BEGIN INFORMATION GIVEN
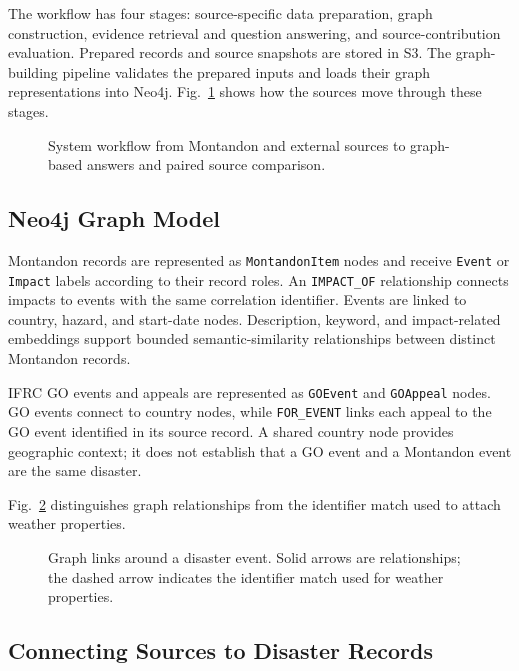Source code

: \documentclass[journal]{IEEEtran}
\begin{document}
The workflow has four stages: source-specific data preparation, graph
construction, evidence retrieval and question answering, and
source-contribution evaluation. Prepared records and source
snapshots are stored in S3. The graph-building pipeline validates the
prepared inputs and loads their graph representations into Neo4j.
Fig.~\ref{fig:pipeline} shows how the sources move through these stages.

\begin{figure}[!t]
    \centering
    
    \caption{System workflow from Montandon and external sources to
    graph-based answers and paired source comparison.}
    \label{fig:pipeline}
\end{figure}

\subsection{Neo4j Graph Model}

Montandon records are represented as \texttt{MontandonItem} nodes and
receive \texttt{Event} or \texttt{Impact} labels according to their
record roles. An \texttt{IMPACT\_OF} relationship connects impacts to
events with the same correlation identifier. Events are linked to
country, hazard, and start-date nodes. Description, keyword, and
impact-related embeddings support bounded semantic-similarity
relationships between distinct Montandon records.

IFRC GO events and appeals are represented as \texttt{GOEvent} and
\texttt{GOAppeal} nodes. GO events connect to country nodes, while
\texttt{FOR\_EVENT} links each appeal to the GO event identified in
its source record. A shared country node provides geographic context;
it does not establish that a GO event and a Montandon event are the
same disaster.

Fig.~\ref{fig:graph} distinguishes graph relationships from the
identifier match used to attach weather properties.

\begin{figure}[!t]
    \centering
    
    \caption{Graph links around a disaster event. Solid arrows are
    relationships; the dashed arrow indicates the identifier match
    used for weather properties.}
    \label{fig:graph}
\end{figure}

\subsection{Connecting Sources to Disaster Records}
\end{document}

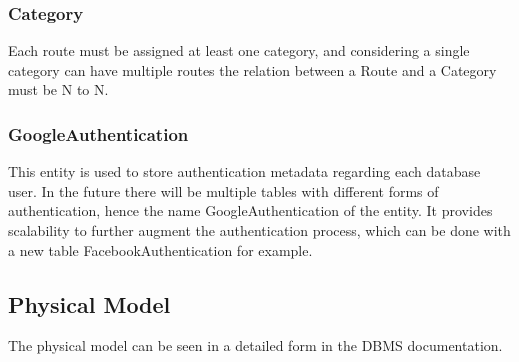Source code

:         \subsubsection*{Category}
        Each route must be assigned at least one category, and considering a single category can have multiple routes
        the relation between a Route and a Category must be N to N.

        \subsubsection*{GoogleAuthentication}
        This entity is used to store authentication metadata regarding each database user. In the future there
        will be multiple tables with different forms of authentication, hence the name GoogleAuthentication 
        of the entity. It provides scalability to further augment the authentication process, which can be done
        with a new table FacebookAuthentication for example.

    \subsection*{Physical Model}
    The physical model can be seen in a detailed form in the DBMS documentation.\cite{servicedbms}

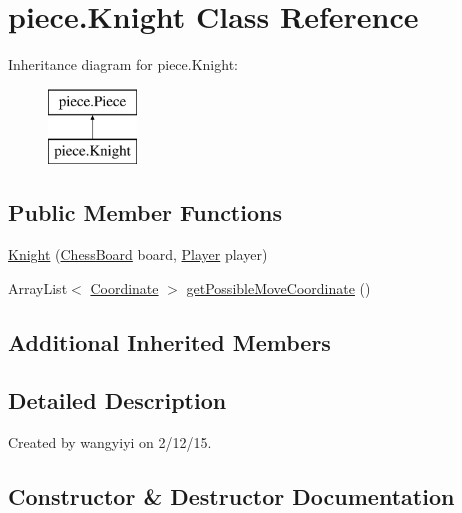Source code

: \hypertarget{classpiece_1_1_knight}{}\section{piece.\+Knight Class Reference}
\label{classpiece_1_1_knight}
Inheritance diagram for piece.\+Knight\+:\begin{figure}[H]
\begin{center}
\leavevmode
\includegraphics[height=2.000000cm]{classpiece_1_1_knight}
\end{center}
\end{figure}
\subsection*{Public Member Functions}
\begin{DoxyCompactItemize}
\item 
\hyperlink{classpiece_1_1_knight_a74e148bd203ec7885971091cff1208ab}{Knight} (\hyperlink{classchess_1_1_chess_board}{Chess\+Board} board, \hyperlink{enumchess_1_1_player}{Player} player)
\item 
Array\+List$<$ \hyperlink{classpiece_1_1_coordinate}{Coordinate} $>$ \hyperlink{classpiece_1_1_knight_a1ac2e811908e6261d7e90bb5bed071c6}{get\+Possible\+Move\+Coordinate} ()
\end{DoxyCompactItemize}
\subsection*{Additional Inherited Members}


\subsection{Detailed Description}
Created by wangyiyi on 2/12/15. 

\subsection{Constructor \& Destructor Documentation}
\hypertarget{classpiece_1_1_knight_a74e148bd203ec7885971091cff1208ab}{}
END INFORMATION GIVEN
ACTION ITEM:
Transcribe the whole of the data exactly, minus any pictures.

ANSWER AREA:
Source code

: \documentclass[journal]{IEEEtran}
\begin{document}
The workflow has four stages: source-specific data preparation, graph
construction, evidence retrieval and question answering, and
source-contribution evaluation. Prepared records and source
snapshots are stored in S3. The graph-building pipeline validates the
prepared inputs and loads their graph representations into Neo4j.
Fig.~\ref{fig:pipeline} shows how the sources move through these stages.

\begin{figure}[!t]
    \centering
    
    \caption{System workflow from Montandon and external sources to
    graph-based answers and paired source comparison.}
    \label{fig:pipeline}
\end{figure}

\subsection{Neo4j Graph Model}

Montandon records are represented as \texttt{MontandonItem} nodes and
receive \texttt{Event} or \texttt{Impact} labels according to their
record roles. An \texttt{IMPACT\_OF} relationship connects impacts to
events with the same correlation identifier. Events are linked to
country, hazard, and start-date nodes. Description, keyword, and
impact-related embeddings support bounded semantic-similarity
relationships between distinct Montandon records.

IFRC GO events and appeals are represented as \texttt{GOEvent} and
\texttt{GOAppeal} nodes. GO events connect to country nodes, while
\texttt{FOR\_EVENT} links each appeal to the GO event identified in
its source record. A shared country node provides geographic context;
it does not establish that a GO event and a Montandon event are the
same disaster.

Fig.~\ref{fig:graph} distinguishes graph relationships from the
identifier match used to attach weather properties.

\begin{figure}[!t]
    \centering
    
    \caption{Graph links around a disaster event. Solid arrows are
    relationships; the dashed arrow indicates the identifier match
    used for weather properties.}
    \label{fig:graph}
\end{figure}

\subsection{Connecting Sources to Disaster Records}
\end{document}

Source code

:         \subsubsection*{Category}
        Each route must be assigned at least one category, and considering a single category can have multiple routes
        the relation between a Route and a Category must be N to N.

        \subsubsection*{GoogleAuthentication}
        This entity is used to store authentication metadata regarding each database user. In the future there
        will be multiple tables with different forms of authentication, hence the name GoogleAuthentication 
        of the entity. It provides scalability to further augment the authentication process, which can be done
        with a new table FacebookAuthentication for example.

    \subsection*{Physical Model}
    The physical model can be seen in a detailed form in the DBMS documentation.\cite{servicedbms}

Source code

: \hypertarget{classpiece_1_1_knight}{}\section{piece.\+Knight Class Reference}
\label{classpiece_1_1_knight}
Inheritance diagram for piece.\+Knight\+:\begin{figure}[H]
\begin{center}
\leavevmode
\includegraphics[height=2.000000cm]{classpiece_1_1_knight}
\end{center}
\end{figure}
\subsection*{Public Member Functions}
\begin{DoxyCompactItemize}
\item 
\hyperlink{classpiece_1_1_knight_a74e148bd203ec7885971091cff1208ab}{Knight} (\hyperlink{classchess_1_1_chess_board}{Chess\+Board} board, \hyperlink{enumchess_1_1_player}{Player} player)
\item 
Array\+List$<$ \hyperlink{classpiece_1_1_coordinate}{Coordinate} $>$ \hyperlink{classpiece_1_1_knight_a1ac2e811908e6261d7e90bb5bed071c6}{get\+Possible\+Move\+Coordinate} ()
\end{DoxyCompactItemize}
\subsection*{Additional Inherited Members}


\subsection{Detailed Description}
Created by wangyiyi on 2/12/15. 

\subsection{Constructor \& Destructor Documentation}
\hypertarget{classpiece_1_1_knight_a74e148bd203ec7885971091cff1208ab}{}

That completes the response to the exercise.